## [What is needed]
Which lines of the listing hold the string "lstlisting"? Show each of them.
:: Data excerpts
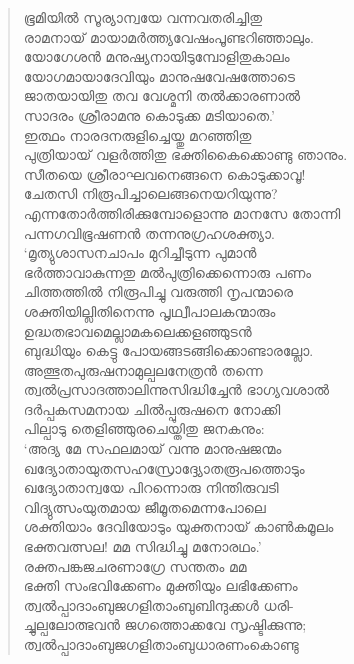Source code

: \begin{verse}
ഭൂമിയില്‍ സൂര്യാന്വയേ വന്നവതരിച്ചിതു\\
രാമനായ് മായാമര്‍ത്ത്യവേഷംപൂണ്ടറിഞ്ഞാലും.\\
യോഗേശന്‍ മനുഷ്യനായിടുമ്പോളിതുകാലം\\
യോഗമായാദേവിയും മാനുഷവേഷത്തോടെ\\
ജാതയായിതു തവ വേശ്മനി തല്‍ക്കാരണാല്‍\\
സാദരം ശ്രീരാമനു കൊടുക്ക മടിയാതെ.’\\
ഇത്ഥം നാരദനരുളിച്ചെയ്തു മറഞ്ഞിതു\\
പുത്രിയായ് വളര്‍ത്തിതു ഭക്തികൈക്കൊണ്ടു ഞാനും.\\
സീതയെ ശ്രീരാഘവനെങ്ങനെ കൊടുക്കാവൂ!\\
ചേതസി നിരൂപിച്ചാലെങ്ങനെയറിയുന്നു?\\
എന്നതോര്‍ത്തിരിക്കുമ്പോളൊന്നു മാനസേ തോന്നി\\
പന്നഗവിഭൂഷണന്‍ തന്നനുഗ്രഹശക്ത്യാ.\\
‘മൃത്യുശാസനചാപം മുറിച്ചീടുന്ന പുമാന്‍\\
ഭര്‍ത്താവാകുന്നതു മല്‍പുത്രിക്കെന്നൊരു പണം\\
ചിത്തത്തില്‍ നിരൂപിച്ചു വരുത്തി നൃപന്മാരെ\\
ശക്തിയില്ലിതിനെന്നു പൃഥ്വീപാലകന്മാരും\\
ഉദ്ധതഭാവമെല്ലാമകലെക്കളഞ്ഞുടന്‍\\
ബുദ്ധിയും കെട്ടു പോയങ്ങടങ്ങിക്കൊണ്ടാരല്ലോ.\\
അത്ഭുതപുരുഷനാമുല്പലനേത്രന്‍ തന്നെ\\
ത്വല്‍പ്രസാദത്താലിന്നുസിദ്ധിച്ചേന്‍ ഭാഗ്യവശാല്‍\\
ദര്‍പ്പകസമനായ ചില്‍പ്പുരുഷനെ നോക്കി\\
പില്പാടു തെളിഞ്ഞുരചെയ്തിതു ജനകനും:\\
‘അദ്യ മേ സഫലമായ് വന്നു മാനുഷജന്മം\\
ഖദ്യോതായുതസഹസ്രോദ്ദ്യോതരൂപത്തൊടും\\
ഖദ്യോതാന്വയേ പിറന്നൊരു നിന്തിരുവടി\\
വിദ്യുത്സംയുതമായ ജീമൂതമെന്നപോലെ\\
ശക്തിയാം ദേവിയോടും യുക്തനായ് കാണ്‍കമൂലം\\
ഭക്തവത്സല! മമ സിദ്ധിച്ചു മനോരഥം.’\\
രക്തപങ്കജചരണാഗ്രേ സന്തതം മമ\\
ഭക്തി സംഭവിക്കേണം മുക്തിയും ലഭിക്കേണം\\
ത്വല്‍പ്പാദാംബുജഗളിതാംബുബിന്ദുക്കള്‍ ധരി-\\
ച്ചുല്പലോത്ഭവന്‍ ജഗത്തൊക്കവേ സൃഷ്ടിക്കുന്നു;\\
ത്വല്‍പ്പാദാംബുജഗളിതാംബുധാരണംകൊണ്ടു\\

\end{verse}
::::
:: Data excerpts
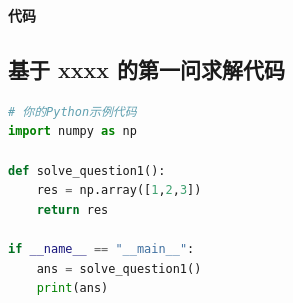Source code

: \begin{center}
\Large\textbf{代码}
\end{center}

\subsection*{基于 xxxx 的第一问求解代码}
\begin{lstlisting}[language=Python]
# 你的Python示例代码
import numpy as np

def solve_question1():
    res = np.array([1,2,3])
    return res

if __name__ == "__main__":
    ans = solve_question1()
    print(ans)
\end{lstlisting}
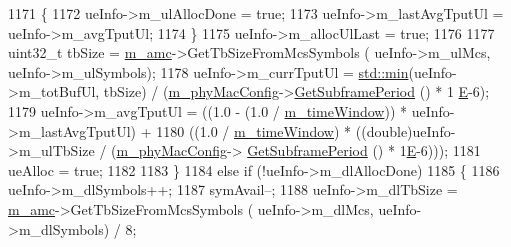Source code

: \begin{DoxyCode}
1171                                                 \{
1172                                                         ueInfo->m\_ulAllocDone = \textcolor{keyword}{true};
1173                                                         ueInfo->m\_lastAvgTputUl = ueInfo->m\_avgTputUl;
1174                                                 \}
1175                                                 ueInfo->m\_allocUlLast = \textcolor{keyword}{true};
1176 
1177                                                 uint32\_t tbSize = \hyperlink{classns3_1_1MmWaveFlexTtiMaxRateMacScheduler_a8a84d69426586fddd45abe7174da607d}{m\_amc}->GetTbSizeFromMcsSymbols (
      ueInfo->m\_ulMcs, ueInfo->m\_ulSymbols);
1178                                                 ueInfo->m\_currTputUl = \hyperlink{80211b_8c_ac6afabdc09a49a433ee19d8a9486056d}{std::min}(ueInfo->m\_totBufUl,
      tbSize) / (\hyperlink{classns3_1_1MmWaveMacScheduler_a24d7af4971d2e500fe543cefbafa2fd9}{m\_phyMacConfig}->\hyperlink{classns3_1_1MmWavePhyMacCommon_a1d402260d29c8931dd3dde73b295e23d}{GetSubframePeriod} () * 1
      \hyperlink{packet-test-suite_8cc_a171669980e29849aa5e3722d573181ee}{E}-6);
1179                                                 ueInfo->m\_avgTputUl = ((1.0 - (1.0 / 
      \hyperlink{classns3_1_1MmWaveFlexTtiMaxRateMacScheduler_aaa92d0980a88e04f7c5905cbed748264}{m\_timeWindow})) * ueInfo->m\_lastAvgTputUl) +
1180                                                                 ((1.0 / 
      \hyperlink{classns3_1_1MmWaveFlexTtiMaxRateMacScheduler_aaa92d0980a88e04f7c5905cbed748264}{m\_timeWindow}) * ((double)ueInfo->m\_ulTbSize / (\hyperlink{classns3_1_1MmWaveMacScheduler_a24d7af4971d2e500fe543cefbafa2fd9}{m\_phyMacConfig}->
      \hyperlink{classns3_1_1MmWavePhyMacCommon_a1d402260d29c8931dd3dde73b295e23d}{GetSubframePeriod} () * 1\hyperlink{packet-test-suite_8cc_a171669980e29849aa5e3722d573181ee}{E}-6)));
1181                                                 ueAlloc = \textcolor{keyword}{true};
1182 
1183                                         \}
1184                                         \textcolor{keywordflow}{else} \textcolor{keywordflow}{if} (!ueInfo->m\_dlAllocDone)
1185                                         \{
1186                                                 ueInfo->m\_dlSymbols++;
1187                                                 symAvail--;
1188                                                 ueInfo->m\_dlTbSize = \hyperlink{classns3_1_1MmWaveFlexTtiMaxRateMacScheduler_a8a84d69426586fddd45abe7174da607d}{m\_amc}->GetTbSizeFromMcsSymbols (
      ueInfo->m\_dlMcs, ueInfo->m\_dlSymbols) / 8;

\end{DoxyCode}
::::
## [Exercise response]
\begin{lstlisting}[language=Python]
\end{lstlisting}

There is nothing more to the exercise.